Du coup, quitte à se mettre en porte-à-faux avec l’autre branche de l’exécutif, la question de la guerre que mène aujourd’hui Israël à Gaza s’est invitée au cœur de cette allocution, exercice convenu dont Bayrou est parvenu à faire une déclaration de politique étrangère au-dessus des considérations à courte vue qui sévissent aujourd’hui : « Il ne pourra y avoir de paix durable au Proche-Orient, qui passe pour la France par une solution à deux États, sans cessez-le-feu, condamnation absolue du 7 octobre et libération de tous les otages ».

Reconnaître la Palestine alors que le Hamas (élu par une population prisonnière d’assassins et d’exploiteurs qui mettent en scène aujourd’hui la famine comme ils mettaient en scène hier la mort de leurs enfants) est encore aux commandes est une illusion dangereuse. C’est reconnaître non un État, mais un état de faits insoutenable.
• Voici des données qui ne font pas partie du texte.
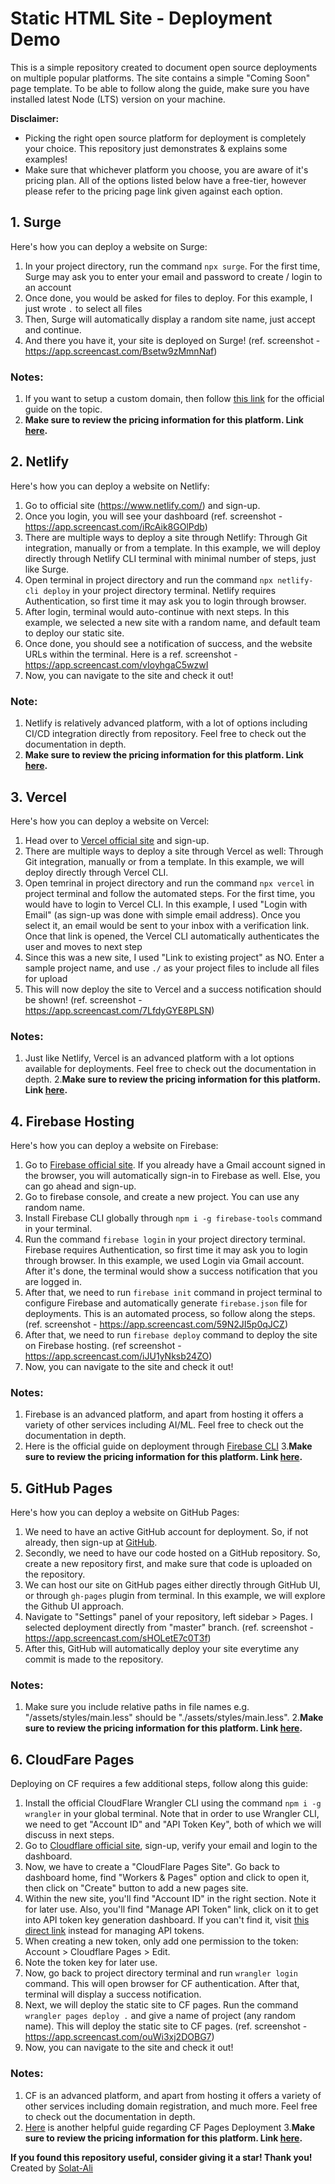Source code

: # Static HTML Site - Deployment Demo
This is a simple repository created to document open source deployments on multiple popular platforms. The site contains a simple "Coming Soon" page template. To be able to follow along the guide, make sure you have installed latest Node (LTS) version on your machine. 

**Disclaimer:**
- Picking the right open source platform for deployment is completely your choice. This repository just demonstrates & explains some examples!
- Make sure that whichever platform you choose, you are aware of it's pricing plan. All of the options listed below have a free-tier, however please refer to the pricing page link given against each option. 

## 1. Surge
Here's how you can deploy a website on Surge: 

1. In your project directory, run the command `npx surge`. For the first time, Surge may ask you to enter your email and password to create / login to an account
2. Once done, you would be asked for files to deploy. For this example, I just wrote `.` to select all files
3. Then, Surge will automatically display a random site name, just accept and continue. 
4. And there you have it, your site is deployed on Surge! (ref. screenshot - https://app.screencast.com/Bsetw9zMmnNaf)
   
### Notes: 
1. If you want to setup a custom domain, then follow [this link](https://surge.sh/help/adding-a-custom-domain) for the official guide on the topic. 
2. **Make sure to review the pricing information for this platform. Link [here](https://surge.sh/pricing).**

## 2. Netlify
Here's how you can deploy a website on Netlify: 

1. Go to official site (https://www.netlify.com/) and sign-up.
2. Once you login, you will see your dashboard (ref. screenshot - https://app.screencast.com/iRcAik8GOlPdb)
3. There are multiple ways to deploy a site through Netlify: Through Git integration, manually or from a template. In this example, we will deploy directly through Netlify CLI terminal with minimal number of steps, just like Surge.
4. Open terminal in project directory and run the command `npx netlify-cli deploy` in your project directory terminal. Netlify requires Authentication, so first time it may ask you to login through browser. 
5. After login, terminal would auto-continue with next steps. In this example, we selected a new site with a random name, and default team to deploy our static site. 
6. Once done, you should see a notification of success, and the website URLs within the terminal. Here is a ref. screenshot - https://app.screencast.com/vIoyhgaC5wzwI
7. Now, you can navigate to the site and check it out!

### Note: 
1. Netlify is relatively advanced platform, with a lot of options including CI/CD integration directly from repository. Feel free to check out the documentation in depth.
2. **Make sure to review the pricing information for this platform. Link [here](https://www.netlify.com/pricing/).**

## 3. Vercel
Here's how you can deploy a website on Vercel: 

1. Head over to [Vercel official site](https://vercel.com/) and sign-up.
2. There are multiple ways to deploy a site through Vercel as well: Through Git integration, manually or from a template. In this example, we will deploy directly through Vercel CLI. 
3. Open temrinal in project directory and run the command `npx vercel` in project terminal and follow the automated steps. For the first time, you would have to login to Vercel CLI. In this example, I used "Login with Email" (as sign-up was done with simple email address). Once you select it, an email would be sent to your inbox with a verification link. Once that link is opened, the Vercel CLI automatically authenticates the user and moves to next step
5. Since this was a new site, I used "Link to existing project" as NO. Enter a sample project name, and use `./` as your project files to include all files for upload
6. This will now deploy the site to Vercel and a success notification should be shown! (ref. screenshot - https://app.screencast.com/7LfdyGYE8PLSN)

### Notes: 
1. Just like Netlify, Vercel is an advanced platform with a lot options available for deployments. Feel free to check out the documentation in depth.
2.**Make sure to review the pricing information for this platform. Link [here](https://www.vercel.com/pricing/).**

## 4. Firebase Hosting
Here's how you can deploy a website on Firebase: 

1. Go to [Firebase official site](https://firebase.google.com/). If you already have a Gmail account signed in the browser, you will automatically sign-in to Firebase as well. Else, you can go ahead and sign-up. 
2. Go to firebase console, and create a new project. You can use any random name. 
3. Install Firebase CLI globally through `npm i -g firebase-tools` command in your terminal.
4. Run the command `firebase login` in your project directory terminal. Firebase requires Authentication, so first time it may ask you to login through browser. In this example, we used Login via Gmail account. After it's done, the terminal would show a success notification that you are logged in. 
5. After that, we need to run `firebase init` command in project terminal to configure Firebase and automatically generate `firebase.json` file for deployments. This is an automated process, so follow along the steps. (ref. screenshot - https://app.screencast.com/59N2JI5p0qJCZ)
6. After that, we need to run `firebase deploy` command to deploy the site on Firebase hosting. (ref screenshot - https://app.screencast.com/iJU1yNksb24ZO)
7. Now, you can navigate to the site and check it out! 

### Notes: 
1. Firebase is an advanced platform, and apart from hosting it offers a variety of other services including AI/ML. Feel free to check out the documentation in depth.
2. Here is the official guide on deployment through [Firebase CLI](https://firebase.google.com/docs/cli)
3.**Make sure to review the pricing information for this platform. Link [here](https://firebase.google.com/pricing).**

## 5. GitHub Pages
Here's how you can deploy a website on GitHub Pages: 

1. We need to have an active GitHub account for deployment. So, if not already, then sign-up at [GitHub](https://www.github.com). 
2. Secondly, we need to have our code hosted on a GitHub repository. So, create a new repository first, and make sure that code is uploaded on the repository. 
3. We can host our site on GitHub pages either directly through GitHub UI, or through `gh-pages` plugin from terminal. In this example, we will explore the Github UI approach. 
4. Navigate to "Settings" panel of your repository, left sidebar > Pages. I selected deployment directly from "master" branch. (ref. screenshot - https://app.screencast.com/sHOLetE7c0T3f)
5. After this, GitHub will automatically deploy your site everytime any commit is made to the repository. 

### Notes: 
1. Make sure you include relative paths in file names e.g. "/assets/styles/main.less" should be "./assets/styles/main.less". 
2.**Make sure to review the pricing information for this platform. Link [here](https://github.com/pricing).**

## 6. CloudFare Pages
Deploying on CF requires a few additional steps, follow along this guide: 

1. Install the official CloudFlare Wrangler CLI using the command `npm i -g wrangler` in your global terminal. Note that in order to use Wrangler CLI, we need to get "Account ID" and "API Token Key", both of which we will discuss in next steps. 
2. Go to [Cloudflare official site](https://www.cloudflare.com), sign-up, verify your email and login to the dashboard. 
3. Now, we have to create a "CloudFlare Pages Site". Go back to dashboard home, find "Workers & Pages" option and click to open it, then click on "Create" button to add a new pages site. 
4. Within the new site, you'll find "Account ID" in the right section. Note it for later use. Also, you'll find "Manage API Token" link, click on it to get into API token key generation dashboard. If you can't find it, visit [this direct link](https://dash.cloudflare.com/profile/api-tokens) instead for managing API tokens.
5. When creating a new token, only add one permission to the token: Account > Cloudflare Pages > Edit.
6. Note the token key for later use. 
7. Now, go back to project directory terminal and run `wrangler login` command. This will open browser for CF authentication. After that, terminal will display a success notification. 
8. Next, we will deploy the static site to CF pages. Run the command `wrangler pages deploy .` and give a name of project (any random name). This will deploy the static site to CF pages. (ref. screenshot - https://app.screencast.com/ouWi3xj2DOBG7)
9. Now, you can navigate to the site and check it out! 

### Notes: 
1. CF is an advanced platform, and apart from hosting it offers a variety of other services including domain registration, and much more. Feel free to check out the documentation in depth.
2. [Here](https://www.codingwithjesse.com/blog/deploying-a-static-site-to-cloudflare-pages/) is another helpful guide regarding CF Pages Deployment
3.**Make sure to review the pricing information for this platform. Link [here](https://www.cloudflare.com/en-gb/plans/developer-platform/).**

**If you found this repository useful, consider giving it a star! Thank you!**
Created by [Solat-Ali](https://linkedin.com/in/solat-ali)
Jean-Claude Michéa a publié dès 1999 L’Enseignement de l’ignorance : cette ignorance, encouragée par un système scolaire qui marche désormais sur la tête pendant que des prêcheurs de haine s’insèrent dans les béances des cervelles vides, est l’aliment des terroristes là-bas, des assassins et des violeurs d’enfants ici. Le Premier ministre a rappelé que le tribunal de Nanterre avait reconnu le caractère antisémite du viol collectif d’une gamine à Courbevoie en juin 2024. L’avocate des prévenus (condamnés à 7 et 9 ans de prison) a beau s’insurger et contester le caractère antisémite des faits, elle n’a pas été suivie par le tribunal. Il est plus que temps que la Justice se dresse contre les criminels et ceux qui les instrumentent.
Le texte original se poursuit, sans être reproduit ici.